The Government's view

Section 1.121  16.7 On the policy implications of this proposal the Minister of State, Department of Transport (Dr Stephen Ladyman) sets out the Government's view that the advantage of a properly used PPP structure is identification of key project risks and their assignment to the party (public or private) best able to manage and mitigate them. He says that it is not clear how the proposed loan guarantee scheme would effect the transfer of risk to the private sector and that a "patient lender" approach and the idea of providing stop-gap finance could create the potential for re-involving the public sector in the management of risks that had been transferred, so recreating the problems of conventional procurement in which the public sector bears the risks of overruns.

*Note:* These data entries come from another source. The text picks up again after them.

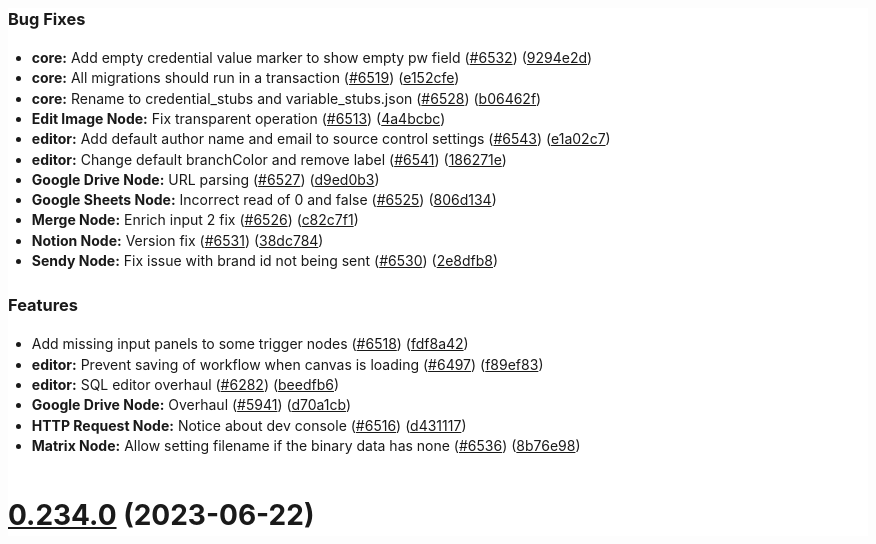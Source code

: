 
### Bug Fixes

* **core:** Add empty credential value marker to show empty pw field ([#6532](https://github.com/n8n-io/n8n/issues/6532)) ([9294e2d](https://github.com/n8n-io/n8n/commit/9294e2da3c7c99c2099f5865e610fa7217bf06be))
* **core:** All migrations should run in a transaction ([#6519](https://github.com/n8n-io/n8n/issues/6519)) ([e152cfe](https://github.com/n8n-io/n8n/commit/e152cfe27cf3396f4b278614f1d46d9dd723f36e))
* **core:** Rename to credential_stubs and variable_stubs.json ([#6528](https://github.com/n8n-io/n8n/issues/6528)) ([b06462f](https://github.com/n8n-io/n8n/commit/b06462f4415bd1143a00b4a66e6e626da8c52196))
* **Edit Image Node:** Fix transparent operation ([#6513](https://github.com/n8n-io/n8n/issues/6513)) ([4a4bcbc](https://github.com/n8n-io/n8n/commit/4a4bcbca298bf90c54d3597103e6a231855abbd2))
* **editor:** Add default author name and email to source control settings ([#6543](https://github.com/n8n-io/n8n/issues/6543)) ([e1a02c7](https://github.com/n8n-io/n8n/commit/e1a02c76257de30e08878279dea33d7854d46938))
* **editor:** Change default branchColor and remove label ([#6541](https://github.com/n8n-io/n8n/issues/6541)) ([186271e](https://github.com/n8n-io/n8n/commit/186271e939bca19ec9c94d9455e9430d8b8cf9d7))
* **Google Drive Node:** URL parsing ([#6527](https://github.com/n8n-io/n8n/issues/6527)) ([d9ed0b3](https://github.com/n8n-io/n8n/commit/d9ed0b31b538320a67ee4e5c0cae34656c9f4334))
* **Google Sheets Node:** Incorrect read of 0 and false ([#6525](https://github.com/n8n-io/n8n/issues/6525)) ([806d134](https://github.com/n8n-io/n8n/commit/806d13460240abe94843e569b1820cd8d0d8edd1))
* **Merge Node:** Enrich input 2 fix ([#6526](https://github.com/n8n-io/n8n/issues/6526)) ([c82c7f1](https://github.com/n8n-io/n8n/commit/c82c7f19128df3a11d6d0f18e8d8dab57e6a3b8f))
* **Notion Node:** Version fix ([#6531](https://github.com/n8n-io/n8n/issues/6531)) ([38dc784](https://github.com/n8n-io/n8n/commit/38dc784d2eed25aae777c5c3c3fda1a35e20bd24))
* **Sendy Node:** Fix issue with brand id not being sent ([#6530](https://github.com/n8n-io/n8n/issues/6530)) ([2e8dfb8](https://github.com/n8n-io/n8n/commit/2e8dfb86d4636781b319d6190e8be12e7661ee16))


### Features

* Add missing input panels to some trigger nodes ([#6518](https://github.com/n8n-io/n8n/issues/6518)) ([fdf8a42](https://github.com/n8n-io/n8n/commit/fdf8a428ed38bb3ceb2bc0e50b002b34843d8fc4))
* **editor:** Prevent saving of workflow when canvas is loading ([#6497](https://github.com/n8n-io/n8n/issues/6497)) ([f89ef83](https://github.com/n8n-io/n8n/commit/f89ef83c766fafb1d0497ed91a74b93e8d2af1ec))
* **editor:** SQL editor overhaul ([#6282](https://github.com/n8n-io/n8n/issues/6282)) ([beedfb6](https://github.com/n8n-io/n8n/commit/beedfb609ccde2ef202e08566580a2e1a6b6eafa))
* **Google Drive Node:** Overhaul ([#5941](https://github.com/n8n-io/n8n/issues/5941)) ([d70a1cb](https://github.com/n8n-io/n8n/commit/d70a1cb0c82ee0a4b92776684c6c9079020d028f))
* **HTTP Request Node:** Notice about dev console ([#6516](https://github.com/n8n-io/n8n/issues/6516)) ([d431117](https://github.com/n8n-io/n8n/commit/d431117c9e5db9ff0ec6a1e7371bbf58698957c9))
* **Matrix Node:** Allow setting filename if the binary data has none ([#6536](https://github.com/n8n-io/n8n/issues/6536)) ([8b76e98](https://github.com/n8n-io/n8n/commit/8b76e980852062b192a95593035697c43d6f808e))



# [0.234.0](https://github.com/n8n-io/n8n/compare/n8n@0.233.0...n8n@0.234.0) (2023-06-22)

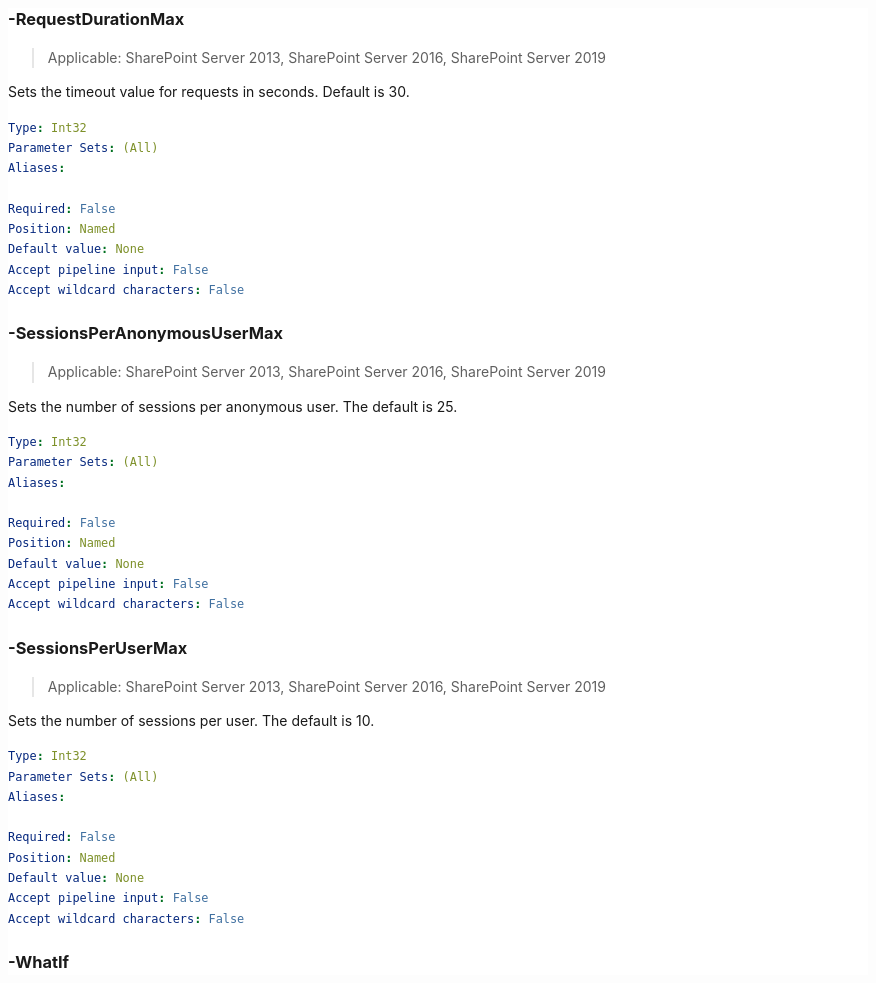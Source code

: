 ### -RequestDurationMax

> Applicable: SharePoint Server 2013, SharePoint Server 2016, SharePoint Server 2019

Sets the timeout value for requests in seconds. Default is 30.

```yaml
Type: Int32
Parameter Sets: (All)
Aliases:

Required: False
Position: Named
Default value: None
Accept pipeline input: False
Accept wildcard characters: False
```

### -SessionsPerAnonymousUserMax

> Applicable: SharePoint Server 2013, SharePoint Server 2016, SharePoint Server 2019

Sets the number of sessions per anonymous user. The default is 25.

```yaml
Type: Int32
Parameter Sets: (All)
Aliases:

Required: False
Position: Named
Default value: None
Accept pipeline input: False
Accept wildcard characters: False
```

### -SessionsPerUserMax

> Applicable: SharePoint Server 2013, SharePoint Server 2016, SharePoint Server 2019

Sets the number of sessions per user. The default is 10.

```yaml
Type: Int32
Parameter Sets: (All)
Aliases:

Required: False
Position: Named
Default value: None
Accept pipeline input: False
Accept wildcard characters: False
```

### -WhatIf
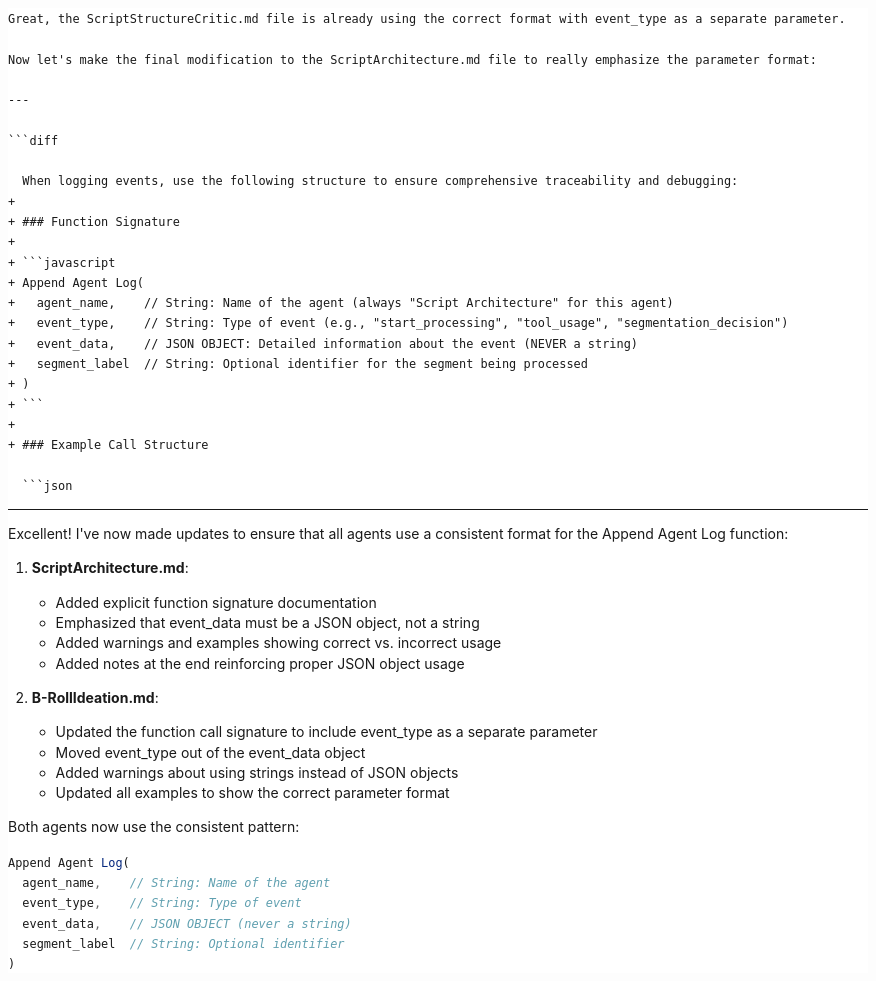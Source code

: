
 ```
Great, the ScriptStructureCritic.md file is already using the correct format with event_type as a separate parameter.

Now let's make the final modification to the ScriptArchitecture.md file to really emphasize the parameter format:

---

```diff
  
  When logging events, use the following structure to ensure comprehensive traceability and debugging:
+ 
+ ### Function Signature
+ 
+ ```javascript
+ Append Agent Log(
+   agent_name,    // String: Name of the agent (always "Script Architecture" for this agent)
+   event_type,    // String: Type of event (e.g., "start_processing", "tool_usage", "segmentation_decision")
+   event_data,    // JSON OBJECT: Detailed information about the event (NEVER a string)
+   segment_label  // String: Optional identifier for the segment being processed
+ )
+ ```
+ 
+ ### Example Call Structure
  
  ```json
```

---

Excellent! I've now made updates to ensure that all agents use a consistent format for the Append Agent Log function:

1. **ScriptArchitecture.md**:
   - Added explicit function signature documentation
   - Emphasized that event_data must be a JSON object, not a string
   - Added warnings and examples showing correct vs. incorrect usage
   - Added notes at the end reinforcing proper JSON object usage

2. **B-RollIdeation.md**:
   - Updated the function call signature to include event_type as a separate parameter
   - Moved event_type out of the event_data object
   - Added warnings about using strings instead of JSON objects
   - Updated all examples to show the correct parameter format

Both agents now use the consistent pattern:
```javascript
Append Agent Log(
  agent_name,    // String: Name of the agent
  event_type,    // String: Type of event
  event_data,    // JSON OBJECT (never a string)
  segment_label  // String: Optional identifier
)
```
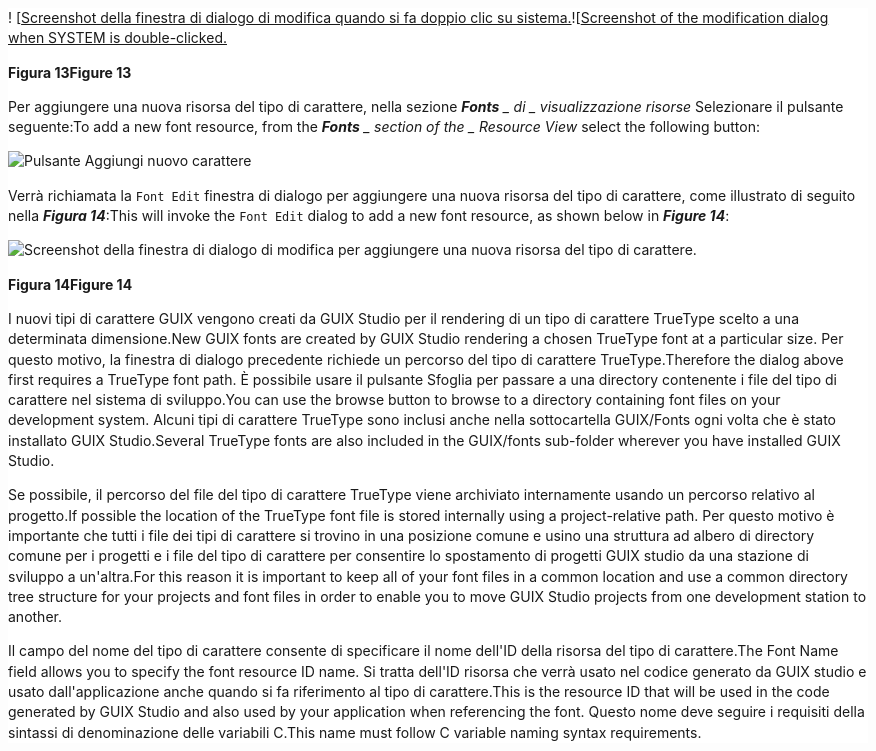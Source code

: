 <span data-ttu-id="de3a9-191">! [[Screenshot della finestra di dialogo di modifica quando si fa doppio clic su sistema.](./media/guix-studio/edit_system_font.png)</span><span class="sxs-lookup"><span data-stu-id="de3a9-191">![[Screenshot of the modification dialog when SYSTEM is double-clicked.](./media/guix-studio/edit_system_font.png)</span></span>

<span data-ttu-id="de3a9-192">**Figura 13**</span><span class="sxs-lookup"><span data-stu-id="de3a9-192">**Figure 13**</span></span>

<span data-ttu-id="de3a9-193">Per aggiungere una nuova risorsa del tipo di carattere, nella sezione ***Fonts** _ di _ *_visualizzazione risorse_** Selezionare il pulsante seguente:</span><span class="sxs-lookup"><span data-stu-id="de3a9-193">To add a new font resource, from the ***Fonts** _ section of the _ *_Resource View_** select the following button:</span></span>

![Pulsante Aggiungi nuovo carattere](./media/guix-studio/image46.jpg)

<span data-ttu-id="de3a9-195">Verrà richiamata la `Font Edit` finestra di dialogo per aggiungere una nuova risorsa del tipo di carattere, come illustrato di seguito nella ***Figura 14***:</span><span class="sxs-lookup"><span data-stu-id="de3a9-195">This will invoke the `Font Edit` dialog to add a new font resource, as shown below in ***Figure 14***:</span></span>

![Screenshot della finestra di dialogo di modifica per aggiungere una nuova risorsa del tipo di carattere.](./media/guix-studio/add_new_font.png)

<span data-ttu-id="de3a9-197">**Figura 14**</span><span class="sxs-lookup"><span data-stu-id="de3a9-197">**Figure 14**</span></span>

<span data-ttu-id="de3a9-198">I nuovi tipi di carattere GUIX vengono creati da GUIX Studio per il rendering di un tipo di carattere TrueType scelto a una determinata dimensione.</span><span class="sxs-lookup"><span data-stu-id="de3a9-198">New GUIX fonts are created by GUIX Studio rendering a chosen TrueType font at a particular size.</span></span> <span data-ttu-id="de3a9-199">Per questo motivo, la finestra di dialogo precedente richiede un percorso del tipo di carattere TrueType.</span><span class="sxs-lookup"><span data-stu-id="de3a9-199">Therefore the dialog above first requires a TrueType font path.</span></span> <span data-ttu-id="de3a9-200">È possibile usare il pulsante Sfoglia per passare a una directory contenente i file del tipo di carattere nel sistema di sviluppo.</span><span class="sxs-lookup"><span data-stu-id="de3a9-200">You can use the browse button to browse to a directory containing font files on your development system.</span></span> <span data-ttu-id="de3a9-201">Alcuni tipi di carattere TrueType sono inclusi anche nella sottocartella GUIX/Fonts ogni volta che è stato installato GUIX Studio.</span><span class="sxs-lookup"><span data-stu-id="de3a9-201">Several TrueType fonts are also included in the GUIX/fonts sub-folder wherever you have installed GUIX Studio.</span></span>

<span data-ttu-id="de3a9-202">Se possibile, il percorso del file del tipo di carattere TrueType viene archiviato internamente usando un percorso relativo al progetto.</span><span class="sxs-lookup"><span data-stu-id="de3a9-202">If possible the location of the TrueType font file is stored internally using a project-relative path.</span></span> <span data-ttu-id="de3a9-203">Per questo motivo è importante che tutti i file dei tipi di carattere si trovino in una posizione comune e usino una struttura ad albero di directory comune per i progetti e i file del tipo di carattere per consentire lo spostamento di progetti GUIX studio da una stazione di sviluppo a un'altra.</span><span class="sxs-lookup"><span data-stu-id="de3a9-203">For this reason it is important to keep all of your font files in a common location and use a common directory tree structure for your projects and font files in order to enable you to move GUIX Studio projects from one development station to another.</span></span>

<span data-ttu-id="de3a9-204">Il campo del nome del tipo di carattere consente di specificare il nome dell'ID della risorsa del tipo di carattere.</span><span class="sxs-lookup"><span data-stu-id="de3a9-204">The Font Name field allows you to specify the font resource ID name.</span></span> <span data-ttu-id="de3a9-205">Si tratta dell'ID risorsa che verrà usato nel codice generato da GUIX studio e usato dall'applicazione anche quando si fa riferimento al tipo di carattere.</span><span class="sxs-lookup"><span data-stu-id="de3a9-205">This is the resource ID that will be used in the code generated by GUIX Studio and also used by your application when referencing the font.</span></span> <span data-ttu-id="de3a9-206">Questo nome deve seguire i requisiti della sintassi di denominazione delle variabili C.</span><span class="sxs-lookup"><span data-stu-id="de3a9-206">This name must follow C variable naming syntax requirements.</span></span>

Section 1.122  16.8 The Minister adds that the Commission's view that a significant proportion of the projects for which the guarantee would be called would be able to service the Community's claim in a reasonable time-frame would, if correct, mean that the loan guarantee instrument could have a substantial leverage effect and potentially lead to a more efficient use of Community funds. So the Government believes there may be merit in the Commission proposal in that:

·  revenue shortfalls during the ramp-up period of transport projects are well documented; and

·  where these potential shortfalls act as a disincentive for the private sector to invest, this should be addressed to ensure that the best value-for-money solutions can be adopted.

He says the proposal may go some way towards addressing this disincentive. However, the Government considers that:

·  a loan guarantee instrument should not concentrate solely on leveraging in extra private finance — emphasis needs to be on value for money, not just committing more money;

·  value for money is achieved by properly allocating risks to the party best able to manage them and by having robust structures in place to make sure that the private sector has proper incentives to manage its agreed risks; and

·  the Commission should not let a loan guarantee instrument blur the lines of risk transfer and place risks back with the public sector.

Section 1.123  16.9 The Minister concludes that Community expenditure should deliver against objectives which are specific, measurable, attainable, relevant and timed (SMART). The Government would, if the proposal proceeds, seek to ensure that the Commission develops appropriate targets, indicators and evaluation processes to comply with this requirement.

Section 1.124  16.10 As for the financial implications of the proposal, the Minister says that, based on the model developed by the Commission and the EIB, the loan guarantee scheme would require a total budget allocation of about €1 billion (£0.7 billion), which the Commission proposes should be found within its proposed 2007-2013 budget for TENs of €20 billion (£14.3 billion). The Minister reminds us of the Government's caution about the suggested changes to the framework of support for TENs and its refusal to consider the 2007-2013 financial envelope for TENs until the 2007-2013 Financial Perspective is agreed.

Conclusion

Section 1.125  16.11 As with other proposals which are at least partially dependent on the outcome of the negotiations on the Financial Perspective for 2007-2013, we may wish to consider this one further when that negotiation is concluded. Moreover, in the light of the Government's reservations about the acceptability of the proposed loan guarantee instrument, we should like to hear further from the Minister as to how the Government intends to ensure that any instrument is established and implemented in an acceptable form. In particular, has it suggested in negotiations on the general draft Regulation for financing Trans-European Networks in the period 2007-2013 that the article on "Forms of Support" should elaborate a little on the format of and conditions for "loan guarantees to cover risks after the construction phase"?

Section 1.126  16.12 Whilst we await both the outcome of the Financial Perspective negotiations and an answer to our questions to the Minister we do not clear the documents.